Then he walked back and forth, back and forth again. Big, red lights glowed from many areas near the ceiling. They were "reading" the information that was being sent out by the balls.

In the end, we got to see a stick like image of Michael, walking exactly as Michael does, on the computer screen. The information will help Michael to get the best care available for him.

Next on the agenda was consulting with a pediatric orthopedic surgeon at the children's hospital.

The news was pretty bad: Michael's foot is too contracted for the less invasive surgery to work. We are told how he believes the surgery will need to be done and warns us that if another sinew/tendon/whatever is tight on the foot, it will need to be repaired also. Recovery will be about 6 - 8 weeks, but will leave his leg a bit weak when the cast is taken off. He will need a brace to help him be more stable during the day, and a stretching brace at night will prevent more contractures.
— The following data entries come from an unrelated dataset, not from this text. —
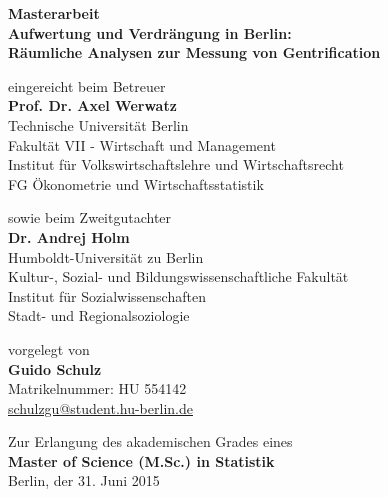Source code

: \begin{center}
    {\normalsize{\bf Masterarbeit}} \\\vspace{0.5cm}
    {\large{\bf Aufwertung und Verdrängung in Berlin: \\
                Räumliche Analysen zur Messung von Gentrification}} \vspace{1.0cm}

    {\normalsize eingereicht beim Betreuer}\\\vspace{0.5cm}
    {\normalsize{\bf Prof. Dr. Axel Werwatz}} \\\vspace{0.5cm}
    {\normalsize Technische Universität Berlin \\
    Fakultät VII - Wirtschaft und Management \\
    Institut für Volkswirtschaftslehre und Wirtschaftsrecht \\
    FG Ökonometrie und Wirtschaftsstatistik} \vspace{1cm}

    {\normalsize sowie beim Zweitgutachter}\\\vspace{0.5cm}
    {\normalsize{\bf Dr. Andrej Holm}} \\\vspace{0.5cm}
    {\normalsize Humboldt-Universität zu Berlin \\
    Kultur-, Sozial- und Bildungswissenschaftliche Fakultät\\
    Institut für Sozialwissenschaften\\
    Stadt- und Regionalsoziologie} \vspace{1cm}

    {\normalsize vorgelegt von \\\vspace{0.5cm}
    {\bf Guido Schulz} \\
    Matrikelnummer: HU 554142 \\
    \href{mailto:schulzgu@student.hu-berlin.de}{schulzgu@student.hu-berlin.de}} \vspace{1cm}


    {\normalsize Zur Erlangung des akademischen Grades eines \\
    {\bf Master of Science (M.Sc.) in Statistik} \\
    Berlin, der 31. Juni 2015}

\end{center}
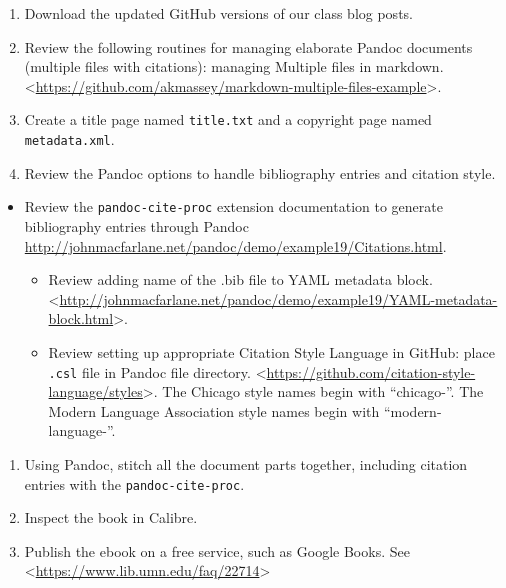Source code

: \documentclass[]{article}
\begin{document}
\begin{enumerate}
\def\labelenumi{\arabic{enumi}.}
\itemsep1pt\parskip0pt
\item
  Download the updated GitHub versions of our class blog posts.
\item
  Review the following routines for managing elaborate Pandoc documents
  (multiple files with citations): managing Multiple files in markdown.
  \textless{}\url{https://github.com/akmassey/markdown-multiple-files-example}\textgreater{}.
\item
  Create a title page named \texttt{title.txt} and a copyright page
  named \texttt{metadata.xml}.
\item
  Review the Pandoc options to handle bibliography entries and citation
  style.
\end{enumerate}

\begin{itemize}
\itemsep1pt\parskip0pt
\item
  Review the \texttt{pandoc-cite-proc} extension documentation to
  generate bibliography entries through Pandoc
  \url{http://johnmacfarlane.net/pandoc/demo/example19/Citations.html}.

  \begin{itemize}
  \itemsep1pt\parskip0pt
  \item
    Review adding name of the .bib file to YAML metadata block.
    \textless{}\url{http://johnmacfarlane.net/pandoc/demo/example19/YAML-metadata-block.html}\textgreater{}.
  \item
    Review setting up appropriate Citation Style Language in GitHub:
    place \texttt{.csl} file in Pandoc file directory.
    \textless{}\url{https://github.com/citation-style-language/styles}\textgreater{}.
    The Chicago style names begin with ``chicago-''. The Modern Language
    Association style names begin with ``modern-language-''.
  \end{itemize}
\end{itemize}

\begin{enumerate}
\def\labelenumi{\arabic{enumi}.}
\setcounter{enumi}{4}
\itemsep1pt\parskip0pt
\item
  Using Pandoc, stitch all the document parts together, including
  citation entries with the \texttt{pandoc-cite-proc}.
\item
  Inspect the book in Calibre.
\item
  Publish the ebook on a free service, such as Google Books. See
  \textless{}\url{https://www.lib.umn.edu/faq/22714}\textgreater{}
\end{enumerate}
\end{document}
After the ortho doc, we head on over to the physiatrist for the botox shot. We are told the risks that could happen but told that no one has never had any complications at their clinic. There is really no choice at this point, since he is as high on the ball of his foot than he can be, and his toes are starting to curve backwards, so we sign consent.

We are asked if we would like a "music therapist" to come in while he is given his injection. We readily agree, because Michael has always responded well to music. In fact, that is how we have gotten him through many procedures in the past. We later learn from the music therapist that research has been shown to block pain.

(Michael's "ow-ies"

In our situation today, Michael still felt pain, but I do think he was calmer with the therapist playing the guitar and singing to him. (When I counted his puncture wounds from the shot there were 4. Poor baby!)

Then we are finished.

As we leave the building, a man with a black labradoodle dog stops us. Michael pets his dog and we talk about this special breed. They are hypogenic, like poodles, because they have hair, rather than fur. They also have the gentleness of the labradore breed. As we start to leave he asks us to wait a minute. He asks what Michael's name is. He tells the dog to pray for Michael. The dog puts his paws on a bench and lays his head on his paws. When the man tells the dog to say "Amen" the dog barks. It was very precious and left tears in my eyes.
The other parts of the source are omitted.